§ Exercise aim: Retype the whole listing that follows, line for line.

>>>

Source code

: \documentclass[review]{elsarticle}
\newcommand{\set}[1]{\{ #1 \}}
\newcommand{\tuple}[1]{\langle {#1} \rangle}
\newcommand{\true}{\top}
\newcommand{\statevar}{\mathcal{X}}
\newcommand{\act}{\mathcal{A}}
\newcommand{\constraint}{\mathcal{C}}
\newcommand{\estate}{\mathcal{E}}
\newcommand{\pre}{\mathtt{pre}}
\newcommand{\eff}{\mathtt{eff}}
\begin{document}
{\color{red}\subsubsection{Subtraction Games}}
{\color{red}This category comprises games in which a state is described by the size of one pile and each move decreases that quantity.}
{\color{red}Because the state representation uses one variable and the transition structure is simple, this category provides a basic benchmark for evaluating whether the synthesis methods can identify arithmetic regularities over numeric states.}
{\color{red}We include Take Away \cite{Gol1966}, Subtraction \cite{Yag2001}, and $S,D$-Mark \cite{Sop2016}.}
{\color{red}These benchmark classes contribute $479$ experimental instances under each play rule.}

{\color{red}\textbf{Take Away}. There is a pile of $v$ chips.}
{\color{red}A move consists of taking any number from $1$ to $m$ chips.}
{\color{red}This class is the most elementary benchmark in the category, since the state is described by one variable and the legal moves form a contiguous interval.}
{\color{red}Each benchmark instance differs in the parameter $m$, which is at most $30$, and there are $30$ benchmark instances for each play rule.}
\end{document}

<<<

§ Response to the task:
Source code

: \documentclass[review]{elsarticle}
\newcommand{\set}[1]{\{ #1 \}}
\newcommand{\tuple}[1]{\langle {#1} \rangle}
\newcommand{\true}{\top}
\newcommand{\statevar}{\mathcal{X}}
\newcommand{\act}{\mathcal{A}}
\newcommand{\constraint}{\mathcal{C}}
\newcommand{\estate}{\mathcal{E}}
\newcommand{\pre}{\mathtt{pre}}
\newcommand{\eff}{\mathtt{eff}}
\begin{document}
{\color{red}\subsubsection{Subtraction Games}}
{\color{red}This category comprises games in which a state is described by the size of one pile and each move decreases that quantity.}
{\color{red}Because the state representation uses one variable and the transition structure is simple, this category provides a basic benchmark for evaluating whether the synthesis methods can identify arithmetic regularities over numeric states.}
{\color{red}We include Take Away \cite{Gol1966}, Subtraction \cite{Yag2001}, and $S,D$-Mark \cite{Sop2016}.}
{\color{red}These benchmark classes contribute $479$ experimental instances under each play rule.}

{\color{red}\textbf{Take Away}. There is a pile of $v$ chips.}
{\color{red}A move consists of taking any number from $1$ to $m$ chips.}
{\color{red}This class is the most elementary benchmark in the category, since the state is described by one variable and the legal moves form a contiguous interval.}
{\color{red}Each benchmark instance differs in the parameter $m$, which is at most $30$, and there are $30$ benchmark instances for each play rule.}
\end{document}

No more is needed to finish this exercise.